Dialog #5 – Rembulan dan Paradigma

“Tidakkah Kau lihat dengan jelas rembulan itu memiliki bopeng-bopeng yang melekat padanya, namun Kau tetap memandangnya indah?

Nah, seperti itulah analoginya paradigma positif dan negatif. Kalau kau dapat memandang indah Sang Rembulan, namun berupaya menyisihkan bopeng-bopeng itu, maka Kau memiliki paradigma positif.

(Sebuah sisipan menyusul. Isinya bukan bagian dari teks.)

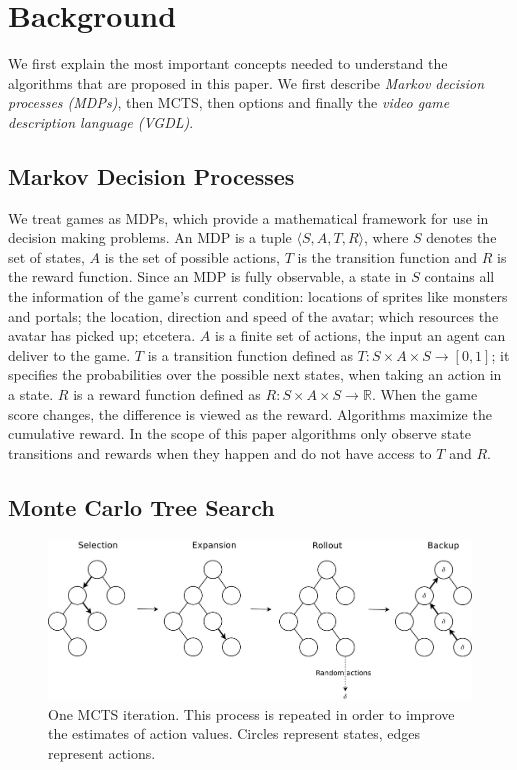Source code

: \section{Background}
\label{sec:background}

We first explain the most important concepts needed to understand the
algorithms that are proposed in this paper. We first describe \emph{Markov
decision processes (MDPs)}, then  MCTS, then options and finally the \emph{video
game description language (VGDL)}.

\subsection{Markov Decision Processes}
\label{subsec:mdps}
We treat games as MDPs, which provide a mathematical framework for use in
decision making problems. An MDP is a tuple $\langle S, A, T, R \rangle$, where
$S$ denotes the set of states, $A$ is the set of possible actions, $T$ is the
transition function and $R$ is the reward function. Since an MDP is fully
observable, a state in $S$ contains all the information of the game's current
condition: locations of sprites like monsters and portals; the location,
direction and speed of the avatar; which resources the avatar has picked up;
etcetera. $A$ is a finite set of actions, the input an agent can deliver to the
game. $T$ is a transition function defined as $T : S \times A \times S
\rightarrow \left[0,1\right]$; it specifies the probabilities over the possible
next states, when taking an action in a state.  $R$ is a reward function defined
as $R: S \times A \times S \rightarrow \mathbb{R}$. When the game score changes,
the difference is viewed as the reward.  Algorithms maximize the cumulative
reward. In the scope of this paper algorithms only observe state transitions
and rewards when they happen and do not have access to $T$ and $R$.

\subsection{Monte Carlo Tree Search}
\begin{figure}
	\centering
	\includegraphics[width=\columnwidth]{includes/mcts-wide-eps-converted-to}
	\caption{One MCTS iteration. This process is repeated in order to improve
	the estimates of action values. Circles represent states, edges represent
	actions.}
\label{fig:mcts}
\end{figure}

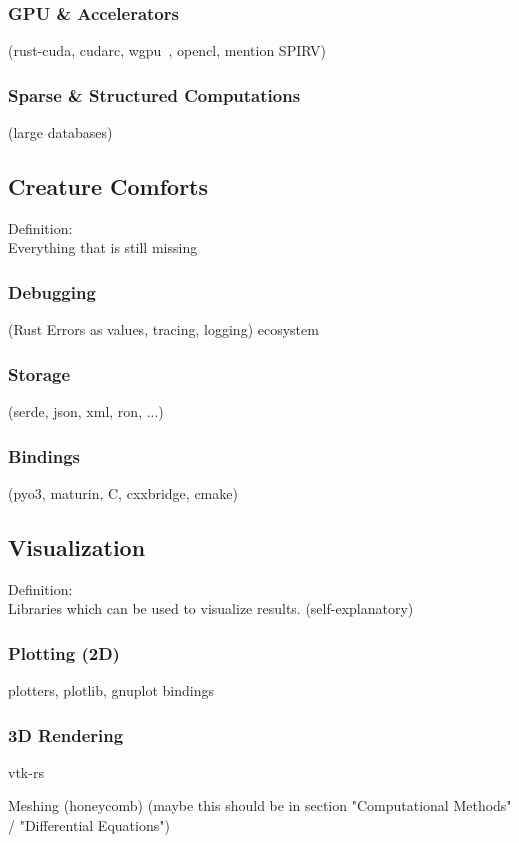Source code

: \documentclass{article}
\begin{document}
\subsubsection{GPU \& Accelerators}
(rust-cuda, cudarc, wgpu~\cite{Fitzgerald2025}, opencl, mention SPIRV)

\subsubsection{Sparse \& Structured Computations}
(large databases)

\subsection{Creature Comforts}
Definition:\\
Everything that is still missing

\subsubsection{Debugging}
(Rust Errors as values, tracing, logging) ecosystem

\subsubsection{Storage}
(serde, json, xml, ron, ...)

\subsubsection{Bindings}
(pyo3, maturin, C, cxxbridge, cmake)

\subsection{Visualization}
Definition:\\
Libraries which can be used to visualize results. (self-explanatory)

\subsubsection{Plotting (2D)}
plotters, plotlib, gnuplot bindings

\subsubsection{3D Rendering}
vtk-rs

Meshing (honeycomb) (maybe this should be in section "Computational Methods" / "Differential
Equations")
\end{document}
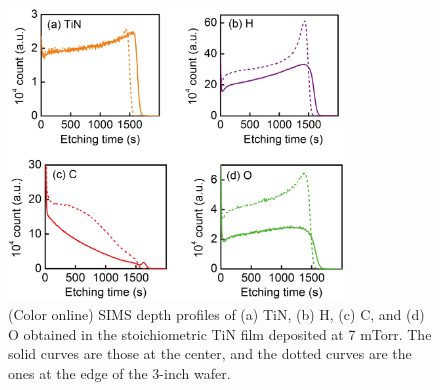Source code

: \begin{figure}
\begin{center}
\includegraphics[width=89mm]{InPlaneDist-SIMS.jpg}
\end{center}
\caption{(Color online) SIMS depth profiles of (a) TiN, (b) H, (c) C, and (d) O obtained in the stoichiometric TiN film deposited at 7 mTorr. The solid curves are those at the center, and the dotted curves are the ones at the edge of the 3-inch wafer.}
\label{InPlaneDist-SIMS}
\end{figure}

Kalau Kau malah menyerapahi adanya bopeng-bopeng itu tanpa menghadirkan estetika dalam sudut pandang dirimu, maka Kau memiliki paradigma negatif.”

“Sesimpel itu?” potongku.

“Ya, sesimpel itu,” ujar Bumi dengan senyuman.

Dialog #4 – Celoteh Angin

“Aku ingin Kau membawaku menari berpijak di atas pelangi. Dengan kata lain, maukah Kau berdansa denganku, Duhai Angin?”

“Ogah! siapa elu? Sok kenal. Sok puitis. Cuih.”

“Jangan begitu, Kawan, Kaulah salah satu sebab aku hidup. Jadi setidaknya aku ingin berterimakasih kepadamu dengan sedikit berdansa sampai rembulan berhenti tersenyum manis kepada kita.”

“Oke, tapi dengan satu syarat.”

“Apa itu?”

“Kau harus telanjang.”

Sejak saat itu, aku semakin yakin kalau Angin itu sangatlah mesum. Buktinya nyata. Sering kali ia menerbangkan rok-rok para siswi SMP yang ingin bersekolah, kemudian menikmatinya dengan wajah tanpa dosa.

Dialog #3 – Pesona Semesta dan Manusia

Aku menatap langit dengan penuh takjub. Aurora, bintang, planet, tata surya, galaksi, misteri, gravitasi, seluruh semesta raya. Mereka memiliki seni dan keindahan dalam pola yang terstruktur teramat rapi.

“Aku memesona, bukan?” tanya Semesta pada diriku yang masih tertegun.

“Sangat! Aku iri padamu, Kau memiliki berjuta pesona tiada batas. Kau adalah kiblat dari keanggunan misteri. Kau bak permata yang tiada hilang auranya,” pujiku padanya.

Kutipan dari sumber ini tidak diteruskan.